Tabii tüketimi çoğaltmak için hızla düşürülen faizler konut kredilerinin kullanımını da hızla çoğalttı. Ardından bu defa enflasyon korkusuyla konut kredisi faiz oranları hızla artırılınca ucuz konut kredisi alanlar artan teminat açıklarını kapatamadılar. Konut kredisi anlaşmaları iptal oldu. Tam üç milyon aile evlerinden atılıp sokaklarda yaşamaya başladı. Böylece konut kredileri üzerine kurulan türev borçlanma kontratları da çöktü. Dolayısıyla ABD’de pek çok banka ve şirket battı. Amerikan devleti, batanların pek çoğunu kurtarsa da tabii bu durum tüm ülke ekonomilerini olumsuz etkiledi.


Bu kısa açıklamayı niye yaptığımıza gelince...


Yine Amerikan ekonomisinde bir balon oluşmaya başladı. Çünkü Amerikan ekonomisinde büyüme ve verimlilik artmadığı hâlde hisse senedi fiyatları sürekli yükseliyor.


İşte bu konuyu araştıran Smithers &Co. yöneticisi Andrew Smithers Amerika’nın üçüncü büyük hisse balonu sürecini yaşadığını ileri sürdü. Buna göre Smithers, Amerikan tarihinde üç büyük hisse balonunun 1929, 1999 ve şimdi yaşandığını ileri sürüyor.


Peki, niçin Smithers böyle bir tespiti yapıyor?


Şundan böyle bir tespit yapıyor, ABD ekonomisinde 2009’dan bugüne para arzı hızla arttı. Ve bu yıl sonunda dolar basımı duracak. Bir de para arzının hızla çoğaldığı dönemde ucuza borçlanan şirketler kendi hisse senetlerini satın alarak bilançolarını şişirdiler. Bu da bir risk oluşturuyor. Tabii bu arada ekonomide verimlilik artık eskisi gibi artmıyor. Dolayısıyla Smithers, bundan böyle enflasyonun artması ve faizlerin yükselmesiyle 1970 stili bir stagflasyona yani durgunluk ve enflasyonun birarada yaşandığı bir sürece girileceğini ileri sürüyor.

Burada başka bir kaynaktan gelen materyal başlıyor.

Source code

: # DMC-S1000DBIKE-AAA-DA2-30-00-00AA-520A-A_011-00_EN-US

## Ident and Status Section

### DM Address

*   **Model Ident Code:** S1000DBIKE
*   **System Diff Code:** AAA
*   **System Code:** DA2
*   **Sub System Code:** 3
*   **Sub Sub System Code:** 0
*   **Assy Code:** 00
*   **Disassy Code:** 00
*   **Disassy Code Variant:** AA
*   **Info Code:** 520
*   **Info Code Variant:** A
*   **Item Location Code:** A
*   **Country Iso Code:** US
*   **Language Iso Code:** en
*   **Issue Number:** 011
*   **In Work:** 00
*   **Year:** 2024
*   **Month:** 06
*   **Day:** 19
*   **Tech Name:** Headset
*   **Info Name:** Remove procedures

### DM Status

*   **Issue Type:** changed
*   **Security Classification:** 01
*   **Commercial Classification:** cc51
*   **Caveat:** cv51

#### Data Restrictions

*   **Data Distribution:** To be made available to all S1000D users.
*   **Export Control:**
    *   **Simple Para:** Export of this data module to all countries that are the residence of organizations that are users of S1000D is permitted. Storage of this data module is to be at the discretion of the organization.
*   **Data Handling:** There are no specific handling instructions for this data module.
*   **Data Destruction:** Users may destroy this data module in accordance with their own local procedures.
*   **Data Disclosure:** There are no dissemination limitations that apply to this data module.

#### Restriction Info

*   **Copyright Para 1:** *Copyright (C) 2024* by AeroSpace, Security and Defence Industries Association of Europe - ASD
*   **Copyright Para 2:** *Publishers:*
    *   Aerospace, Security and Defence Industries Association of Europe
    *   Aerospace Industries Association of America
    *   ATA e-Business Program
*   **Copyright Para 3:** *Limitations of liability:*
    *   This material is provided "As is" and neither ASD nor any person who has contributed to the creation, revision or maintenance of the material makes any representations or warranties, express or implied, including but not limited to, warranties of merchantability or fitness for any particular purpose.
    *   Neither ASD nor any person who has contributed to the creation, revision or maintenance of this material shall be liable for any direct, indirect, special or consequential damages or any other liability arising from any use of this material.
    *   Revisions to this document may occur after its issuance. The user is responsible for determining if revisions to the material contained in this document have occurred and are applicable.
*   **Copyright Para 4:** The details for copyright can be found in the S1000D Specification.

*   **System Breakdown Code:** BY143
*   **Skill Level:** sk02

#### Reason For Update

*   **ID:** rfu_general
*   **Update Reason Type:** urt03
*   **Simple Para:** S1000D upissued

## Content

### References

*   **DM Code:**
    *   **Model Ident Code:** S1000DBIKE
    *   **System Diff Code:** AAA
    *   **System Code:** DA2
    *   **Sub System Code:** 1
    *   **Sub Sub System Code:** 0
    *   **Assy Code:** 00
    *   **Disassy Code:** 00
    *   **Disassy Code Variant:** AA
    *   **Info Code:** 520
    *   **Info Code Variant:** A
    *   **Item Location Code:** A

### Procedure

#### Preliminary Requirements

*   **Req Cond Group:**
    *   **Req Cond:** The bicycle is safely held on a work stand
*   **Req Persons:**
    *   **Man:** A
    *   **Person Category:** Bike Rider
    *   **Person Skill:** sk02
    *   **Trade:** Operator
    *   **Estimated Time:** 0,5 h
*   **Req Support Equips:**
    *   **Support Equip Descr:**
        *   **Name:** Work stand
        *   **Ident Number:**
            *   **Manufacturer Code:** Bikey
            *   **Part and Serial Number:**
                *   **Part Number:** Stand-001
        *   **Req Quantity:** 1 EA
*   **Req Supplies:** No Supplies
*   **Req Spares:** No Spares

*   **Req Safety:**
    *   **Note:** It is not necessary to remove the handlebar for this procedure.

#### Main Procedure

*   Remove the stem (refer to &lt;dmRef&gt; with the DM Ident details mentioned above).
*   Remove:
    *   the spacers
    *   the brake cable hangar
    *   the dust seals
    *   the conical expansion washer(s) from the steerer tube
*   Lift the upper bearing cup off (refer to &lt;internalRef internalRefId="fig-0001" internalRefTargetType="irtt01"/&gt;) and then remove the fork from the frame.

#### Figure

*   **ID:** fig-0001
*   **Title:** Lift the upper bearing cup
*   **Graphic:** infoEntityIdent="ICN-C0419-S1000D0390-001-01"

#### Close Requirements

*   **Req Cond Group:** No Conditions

İşte Smithers’in bu tespitleri doğrulanırsa eninde sonunda bugünkü hisse senedi fiyatları hızla gerileyecek. Tabii Amerikan hisse senedi piyasasında yaşanacak bu süreç yine küresel ekonomiyi olumsuz etkileyecek. Anlayacağınız dikkatli olmakta fayda var. Kriz yine Amerika’dan gelecek.